▶ _Task instructions_
Return all lines of the data in which the string "allocated" occurs.

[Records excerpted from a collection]
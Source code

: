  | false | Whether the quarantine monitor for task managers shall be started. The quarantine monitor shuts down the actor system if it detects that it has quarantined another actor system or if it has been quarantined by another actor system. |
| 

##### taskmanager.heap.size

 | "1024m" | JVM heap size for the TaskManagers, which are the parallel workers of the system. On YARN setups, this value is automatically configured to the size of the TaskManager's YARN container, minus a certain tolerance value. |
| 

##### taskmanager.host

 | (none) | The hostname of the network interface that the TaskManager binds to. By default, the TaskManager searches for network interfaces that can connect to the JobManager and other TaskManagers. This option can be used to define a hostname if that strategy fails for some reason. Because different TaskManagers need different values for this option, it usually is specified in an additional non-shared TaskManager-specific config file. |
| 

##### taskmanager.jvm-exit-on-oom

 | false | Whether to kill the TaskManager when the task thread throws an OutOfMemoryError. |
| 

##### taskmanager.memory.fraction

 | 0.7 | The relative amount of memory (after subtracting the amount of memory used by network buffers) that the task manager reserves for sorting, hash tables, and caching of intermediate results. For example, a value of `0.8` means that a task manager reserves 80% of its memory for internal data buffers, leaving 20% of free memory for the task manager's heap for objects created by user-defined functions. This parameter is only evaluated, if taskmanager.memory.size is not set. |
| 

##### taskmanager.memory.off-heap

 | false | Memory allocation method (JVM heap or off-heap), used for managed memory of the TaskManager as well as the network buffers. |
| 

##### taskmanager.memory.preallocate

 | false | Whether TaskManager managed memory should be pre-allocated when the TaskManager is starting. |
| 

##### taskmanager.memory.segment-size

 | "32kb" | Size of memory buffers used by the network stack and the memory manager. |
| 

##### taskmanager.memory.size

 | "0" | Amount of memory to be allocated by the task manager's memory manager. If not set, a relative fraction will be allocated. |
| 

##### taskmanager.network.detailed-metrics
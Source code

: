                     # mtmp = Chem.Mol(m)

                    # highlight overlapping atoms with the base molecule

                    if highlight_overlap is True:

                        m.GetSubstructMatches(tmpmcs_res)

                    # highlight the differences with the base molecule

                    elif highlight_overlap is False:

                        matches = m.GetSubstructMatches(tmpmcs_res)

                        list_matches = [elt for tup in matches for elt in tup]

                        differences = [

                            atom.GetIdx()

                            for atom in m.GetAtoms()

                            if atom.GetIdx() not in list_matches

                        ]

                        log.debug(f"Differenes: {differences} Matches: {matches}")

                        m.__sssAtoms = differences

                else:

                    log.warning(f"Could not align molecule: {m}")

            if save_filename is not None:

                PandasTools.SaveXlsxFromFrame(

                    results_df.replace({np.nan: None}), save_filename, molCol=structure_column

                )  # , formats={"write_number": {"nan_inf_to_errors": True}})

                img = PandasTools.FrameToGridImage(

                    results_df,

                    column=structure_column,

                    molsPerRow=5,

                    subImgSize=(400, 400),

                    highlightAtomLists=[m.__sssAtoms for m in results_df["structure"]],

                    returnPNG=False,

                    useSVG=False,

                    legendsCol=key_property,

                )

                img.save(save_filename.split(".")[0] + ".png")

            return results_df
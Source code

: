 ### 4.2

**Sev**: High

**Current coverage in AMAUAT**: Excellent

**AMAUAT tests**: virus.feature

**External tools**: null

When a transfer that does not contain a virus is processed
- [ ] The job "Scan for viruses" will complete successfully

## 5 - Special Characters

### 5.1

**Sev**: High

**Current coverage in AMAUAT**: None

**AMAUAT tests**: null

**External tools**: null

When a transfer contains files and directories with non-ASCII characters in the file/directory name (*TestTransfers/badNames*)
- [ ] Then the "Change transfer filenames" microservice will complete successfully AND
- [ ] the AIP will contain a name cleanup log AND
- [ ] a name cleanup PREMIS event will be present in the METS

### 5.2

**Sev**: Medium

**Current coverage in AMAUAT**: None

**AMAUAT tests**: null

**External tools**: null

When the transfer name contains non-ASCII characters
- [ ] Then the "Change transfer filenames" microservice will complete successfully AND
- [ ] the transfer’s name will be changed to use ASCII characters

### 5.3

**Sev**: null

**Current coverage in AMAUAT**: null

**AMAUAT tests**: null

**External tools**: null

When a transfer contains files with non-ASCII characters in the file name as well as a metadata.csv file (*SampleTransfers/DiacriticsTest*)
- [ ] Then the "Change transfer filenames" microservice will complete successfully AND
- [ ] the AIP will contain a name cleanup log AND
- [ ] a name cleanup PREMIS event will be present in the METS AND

▶ _Finished exercise_
 | false | Whether TaskManager managed memory should be pre-allocated when the TaskManager is starting. |
 | "0" | Amount of memory to be allocated by the task manager's memory manager. If not set, a relative fraction will be allocated. |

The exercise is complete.